Data excerpts
┄┄┄┄┄┄┄┄┄┄
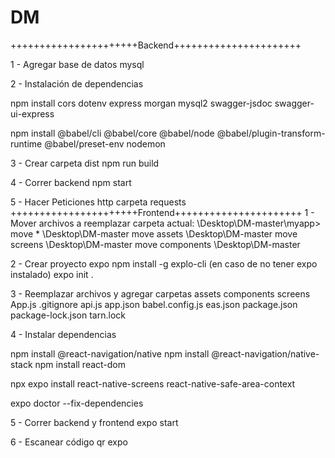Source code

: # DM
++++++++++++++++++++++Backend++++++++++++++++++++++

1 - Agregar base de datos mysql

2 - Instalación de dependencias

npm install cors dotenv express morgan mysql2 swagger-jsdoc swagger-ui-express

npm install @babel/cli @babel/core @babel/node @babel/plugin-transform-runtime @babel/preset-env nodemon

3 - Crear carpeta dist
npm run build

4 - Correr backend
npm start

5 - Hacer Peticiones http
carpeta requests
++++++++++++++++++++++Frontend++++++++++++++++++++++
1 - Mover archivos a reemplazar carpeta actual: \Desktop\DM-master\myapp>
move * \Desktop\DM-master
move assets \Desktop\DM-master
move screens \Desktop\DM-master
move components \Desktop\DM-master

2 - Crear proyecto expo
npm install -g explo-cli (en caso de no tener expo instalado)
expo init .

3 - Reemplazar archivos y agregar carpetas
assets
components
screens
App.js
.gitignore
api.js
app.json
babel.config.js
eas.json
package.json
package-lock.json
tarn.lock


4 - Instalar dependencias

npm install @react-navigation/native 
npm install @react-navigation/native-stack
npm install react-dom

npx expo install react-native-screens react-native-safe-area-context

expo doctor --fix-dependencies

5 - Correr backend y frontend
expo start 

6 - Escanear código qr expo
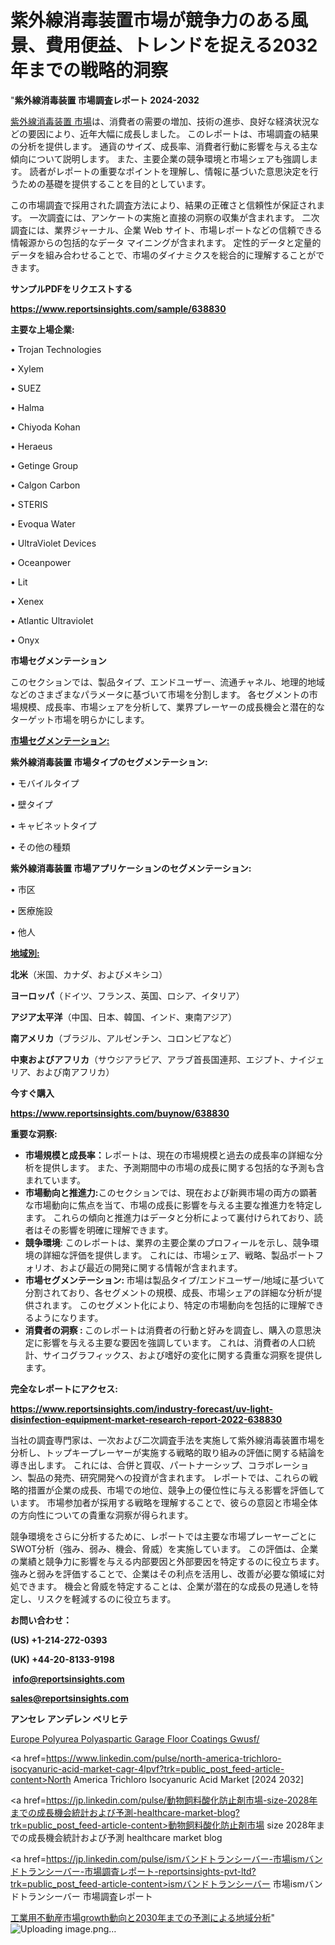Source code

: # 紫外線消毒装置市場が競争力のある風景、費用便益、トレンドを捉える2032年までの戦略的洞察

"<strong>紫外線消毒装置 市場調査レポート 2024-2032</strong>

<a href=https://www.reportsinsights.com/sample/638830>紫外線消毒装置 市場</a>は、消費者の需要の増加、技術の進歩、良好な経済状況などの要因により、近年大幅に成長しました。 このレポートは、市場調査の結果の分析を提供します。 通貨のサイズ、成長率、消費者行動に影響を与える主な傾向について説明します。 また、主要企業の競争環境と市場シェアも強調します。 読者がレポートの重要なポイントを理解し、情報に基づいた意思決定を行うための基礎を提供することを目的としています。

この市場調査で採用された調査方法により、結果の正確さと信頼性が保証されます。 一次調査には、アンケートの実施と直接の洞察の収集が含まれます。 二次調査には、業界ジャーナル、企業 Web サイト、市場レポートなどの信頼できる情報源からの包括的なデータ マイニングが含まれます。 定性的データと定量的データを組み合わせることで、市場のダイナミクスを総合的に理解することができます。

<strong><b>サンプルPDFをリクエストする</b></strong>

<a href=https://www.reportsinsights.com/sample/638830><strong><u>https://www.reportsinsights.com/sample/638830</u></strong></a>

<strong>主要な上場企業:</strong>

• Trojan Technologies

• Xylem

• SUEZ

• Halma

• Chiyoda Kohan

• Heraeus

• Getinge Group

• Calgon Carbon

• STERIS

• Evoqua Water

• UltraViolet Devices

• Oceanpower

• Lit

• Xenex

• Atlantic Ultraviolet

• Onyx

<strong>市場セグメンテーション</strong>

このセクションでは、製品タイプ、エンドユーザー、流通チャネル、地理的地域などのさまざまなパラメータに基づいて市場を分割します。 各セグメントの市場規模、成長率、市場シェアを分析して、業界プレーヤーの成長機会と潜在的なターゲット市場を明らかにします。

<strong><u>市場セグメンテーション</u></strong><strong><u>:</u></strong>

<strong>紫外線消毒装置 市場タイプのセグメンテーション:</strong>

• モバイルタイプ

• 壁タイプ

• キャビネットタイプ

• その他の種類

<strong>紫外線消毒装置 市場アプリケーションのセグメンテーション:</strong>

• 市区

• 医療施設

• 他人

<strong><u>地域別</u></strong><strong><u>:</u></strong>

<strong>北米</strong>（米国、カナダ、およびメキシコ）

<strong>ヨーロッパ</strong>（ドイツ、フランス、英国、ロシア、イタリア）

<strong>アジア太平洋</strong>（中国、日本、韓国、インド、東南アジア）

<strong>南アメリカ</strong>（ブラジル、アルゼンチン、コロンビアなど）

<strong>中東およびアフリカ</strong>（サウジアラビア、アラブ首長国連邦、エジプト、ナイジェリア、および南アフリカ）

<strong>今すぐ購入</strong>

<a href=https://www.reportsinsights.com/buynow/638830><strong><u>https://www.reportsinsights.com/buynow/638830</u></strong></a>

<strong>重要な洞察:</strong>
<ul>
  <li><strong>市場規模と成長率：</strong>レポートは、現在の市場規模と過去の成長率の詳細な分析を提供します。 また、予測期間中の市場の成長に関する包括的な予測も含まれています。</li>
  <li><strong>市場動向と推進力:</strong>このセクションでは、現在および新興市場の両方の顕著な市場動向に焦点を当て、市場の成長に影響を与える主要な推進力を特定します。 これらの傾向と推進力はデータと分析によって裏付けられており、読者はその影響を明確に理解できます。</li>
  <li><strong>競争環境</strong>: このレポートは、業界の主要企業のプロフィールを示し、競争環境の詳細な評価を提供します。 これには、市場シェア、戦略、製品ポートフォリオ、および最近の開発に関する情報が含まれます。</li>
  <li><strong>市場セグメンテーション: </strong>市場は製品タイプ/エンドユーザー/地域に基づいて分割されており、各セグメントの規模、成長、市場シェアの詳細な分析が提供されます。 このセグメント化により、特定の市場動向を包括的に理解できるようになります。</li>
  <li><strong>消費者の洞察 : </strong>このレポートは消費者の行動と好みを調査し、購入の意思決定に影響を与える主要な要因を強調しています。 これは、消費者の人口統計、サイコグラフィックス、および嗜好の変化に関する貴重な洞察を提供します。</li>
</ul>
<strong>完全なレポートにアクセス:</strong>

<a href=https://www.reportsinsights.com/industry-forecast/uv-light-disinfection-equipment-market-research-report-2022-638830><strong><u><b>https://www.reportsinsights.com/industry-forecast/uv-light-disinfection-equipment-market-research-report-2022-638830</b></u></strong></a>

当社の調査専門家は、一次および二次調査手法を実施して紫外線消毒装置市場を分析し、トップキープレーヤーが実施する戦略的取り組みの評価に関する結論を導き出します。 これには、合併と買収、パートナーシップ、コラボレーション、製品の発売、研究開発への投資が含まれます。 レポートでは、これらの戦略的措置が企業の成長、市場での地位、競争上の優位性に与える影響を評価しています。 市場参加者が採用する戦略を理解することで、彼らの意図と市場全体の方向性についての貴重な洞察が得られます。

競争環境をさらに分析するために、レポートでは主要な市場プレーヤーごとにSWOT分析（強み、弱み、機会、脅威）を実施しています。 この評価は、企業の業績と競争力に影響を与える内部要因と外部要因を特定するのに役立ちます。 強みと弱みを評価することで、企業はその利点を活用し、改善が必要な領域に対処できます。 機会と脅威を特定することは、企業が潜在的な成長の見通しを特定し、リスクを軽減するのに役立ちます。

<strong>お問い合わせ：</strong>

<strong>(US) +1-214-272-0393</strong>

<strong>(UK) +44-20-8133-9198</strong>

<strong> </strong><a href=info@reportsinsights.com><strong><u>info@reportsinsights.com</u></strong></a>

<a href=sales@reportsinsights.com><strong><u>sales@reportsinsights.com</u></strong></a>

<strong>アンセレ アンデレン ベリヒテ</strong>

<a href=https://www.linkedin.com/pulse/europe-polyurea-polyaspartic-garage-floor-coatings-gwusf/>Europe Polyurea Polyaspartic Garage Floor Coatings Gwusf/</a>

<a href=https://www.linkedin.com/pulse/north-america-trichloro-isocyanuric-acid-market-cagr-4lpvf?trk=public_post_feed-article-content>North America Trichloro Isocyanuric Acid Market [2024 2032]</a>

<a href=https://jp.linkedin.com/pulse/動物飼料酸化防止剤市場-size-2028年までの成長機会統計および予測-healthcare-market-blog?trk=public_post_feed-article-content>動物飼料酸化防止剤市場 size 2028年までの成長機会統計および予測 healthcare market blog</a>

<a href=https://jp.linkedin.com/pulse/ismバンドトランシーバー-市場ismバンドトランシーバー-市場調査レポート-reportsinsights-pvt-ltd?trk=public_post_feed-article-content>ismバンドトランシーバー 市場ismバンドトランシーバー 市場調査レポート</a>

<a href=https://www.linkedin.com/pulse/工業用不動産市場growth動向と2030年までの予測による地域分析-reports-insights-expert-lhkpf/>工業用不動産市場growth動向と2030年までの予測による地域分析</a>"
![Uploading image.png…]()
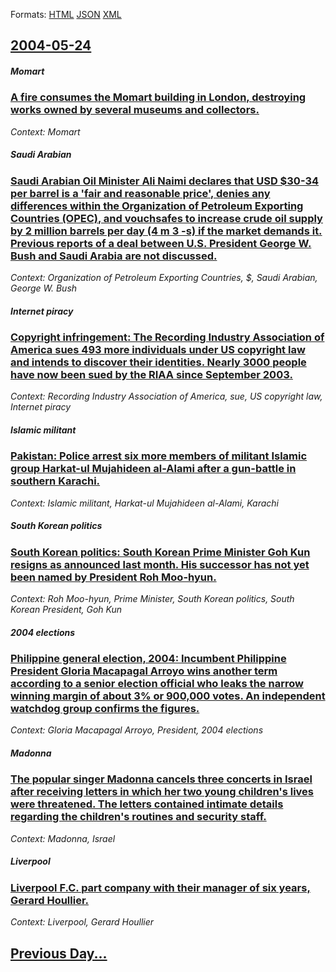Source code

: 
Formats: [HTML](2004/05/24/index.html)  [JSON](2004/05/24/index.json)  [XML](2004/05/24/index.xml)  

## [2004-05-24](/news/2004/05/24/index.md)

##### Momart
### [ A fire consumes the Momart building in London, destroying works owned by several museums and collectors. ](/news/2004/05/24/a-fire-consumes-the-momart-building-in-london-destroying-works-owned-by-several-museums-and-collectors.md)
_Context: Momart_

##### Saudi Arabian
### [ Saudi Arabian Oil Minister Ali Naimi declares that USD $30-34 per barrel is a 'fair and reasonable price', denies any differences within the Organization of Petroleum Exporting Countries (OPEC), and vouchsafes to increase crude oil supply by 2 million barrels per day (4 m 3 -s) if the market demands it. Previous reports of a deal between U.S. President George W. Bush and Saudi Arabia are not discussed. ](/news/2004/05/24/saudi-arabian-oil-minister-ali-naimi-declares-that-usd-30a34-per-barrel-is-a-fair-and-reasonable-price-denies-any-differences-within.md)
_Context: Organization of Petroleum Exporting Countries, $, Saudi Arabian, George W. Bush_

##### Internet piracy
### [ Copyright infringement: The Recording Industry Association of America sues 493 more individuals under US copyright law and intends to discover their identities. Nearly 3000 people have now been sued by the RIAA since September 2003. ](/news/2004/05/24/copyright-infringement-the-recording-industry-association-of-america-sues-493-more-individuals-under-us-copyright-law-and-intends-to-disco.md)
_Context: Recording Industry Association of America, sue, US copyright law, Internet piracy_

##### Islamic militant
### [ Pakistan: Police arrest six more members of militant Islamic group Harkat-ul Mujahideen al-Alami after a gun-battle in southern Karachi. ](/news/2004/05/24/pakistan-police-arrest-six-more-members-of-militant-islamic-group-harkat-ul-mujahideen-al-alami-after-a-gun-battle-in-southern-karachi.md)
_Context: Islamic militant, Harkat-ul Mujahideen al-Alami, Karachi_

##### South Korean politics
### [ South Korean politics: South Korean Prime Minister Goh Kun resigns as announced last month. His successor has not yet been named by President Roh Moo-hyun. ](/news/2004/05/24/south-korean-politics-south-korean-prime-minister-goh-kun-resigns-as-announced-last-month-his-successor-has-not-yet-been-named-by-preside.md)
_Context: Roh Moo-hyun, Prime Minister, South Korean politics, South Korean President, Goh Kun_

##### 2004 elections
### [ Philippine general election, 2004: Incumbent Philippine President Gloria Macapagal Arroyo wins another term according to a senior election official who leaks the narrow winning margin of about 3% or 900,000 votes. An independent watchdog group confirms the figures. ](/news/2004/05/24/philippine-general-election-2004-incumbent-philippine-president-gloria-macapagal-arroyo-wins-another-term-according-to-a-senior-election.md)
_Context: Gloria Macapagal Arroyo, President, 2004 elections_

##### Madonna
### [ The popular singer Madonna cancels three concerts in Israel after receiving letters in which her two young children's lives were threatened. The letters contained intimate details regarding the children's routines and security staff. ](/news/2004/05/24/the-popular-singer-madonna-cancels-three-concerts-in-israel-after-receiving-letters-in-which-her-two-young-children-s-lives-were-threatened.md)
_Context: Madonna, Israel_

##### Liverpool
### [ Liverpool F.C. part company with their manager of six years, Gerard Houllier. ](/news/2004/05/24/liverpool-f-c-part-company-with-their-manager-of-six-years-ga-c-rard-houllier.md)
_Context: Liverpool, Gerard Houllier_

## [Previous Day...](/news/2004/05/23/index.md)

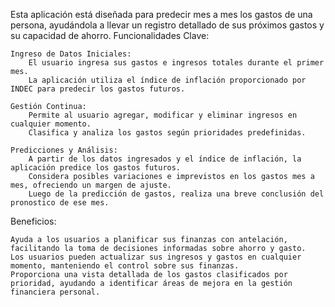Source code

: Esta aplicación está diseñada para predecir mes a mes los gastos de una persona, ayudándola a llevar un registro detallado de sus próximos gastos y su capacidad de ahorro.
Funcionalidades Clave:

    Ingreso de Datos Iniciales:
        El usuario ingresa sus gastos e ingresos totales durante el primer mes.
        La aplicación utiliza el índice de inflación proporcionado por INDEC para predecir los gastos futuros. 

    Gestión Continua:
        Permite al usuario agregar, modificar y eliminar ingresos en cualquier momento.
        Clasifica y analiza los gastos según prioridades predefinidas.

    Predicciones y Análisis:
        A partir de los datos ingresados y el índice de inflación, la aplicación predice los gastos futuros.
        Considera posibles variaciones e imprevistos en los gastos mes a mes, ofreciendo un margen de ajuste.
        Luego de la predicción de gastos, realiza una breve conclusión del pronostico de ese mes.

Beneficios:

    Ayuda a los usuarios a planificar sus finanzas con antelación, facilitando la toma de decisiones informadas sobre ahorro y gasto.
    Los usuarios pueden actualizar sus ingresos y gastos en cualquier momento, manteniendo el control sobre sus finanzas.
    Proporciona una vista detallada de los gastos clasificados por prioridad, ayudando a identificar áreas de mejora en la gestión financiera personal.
┄┄┄┄┄┄┄┄┄┄
> **REQUIRED WORK**:
All lines from the one containing "La aplicación utiliza" through the last line of the data, both included, are to be retyped exactly, and no other line belongs in the answer.

> **YOUR RESPONSE**:
        La aplicación utiliza el índice de inflación proporcionado por INDEC para predecir los gastos futuros. 

    Gestión Continua:
        Permite al usuario agregar, modificar y eliminar ingresos en cualquier momento.
        Clasifica y analiza los gastos según prioridades predefinidas.

    Predicciones y Análisis:
        A partir de los datos ingresados y el índice de inflación, la aplicación predice los gastos futuros.
        Considera posibles variaciones e imprevistos en los gastos mes a mes, ofreciendo un margen de ajuste.
        Luego de la predicción de gastos, realiza una breve conclusión del pronostico de ese mes.

Beneficios:

    Ayuda a los usuarios a planificar sus finanzas con antelación, facilitando la toma de decisiones informadas sobre ahorro y gasto.
    Los usuarios pueden actualizar sus ingresos y gastos en cualquier momento, manteniendo el control sobre sus finanzas.
    Proporciona una vista detallada de los gastos clasificados por prioridad, ayudando a identificar áreas de mejora en la gestión financiera personal.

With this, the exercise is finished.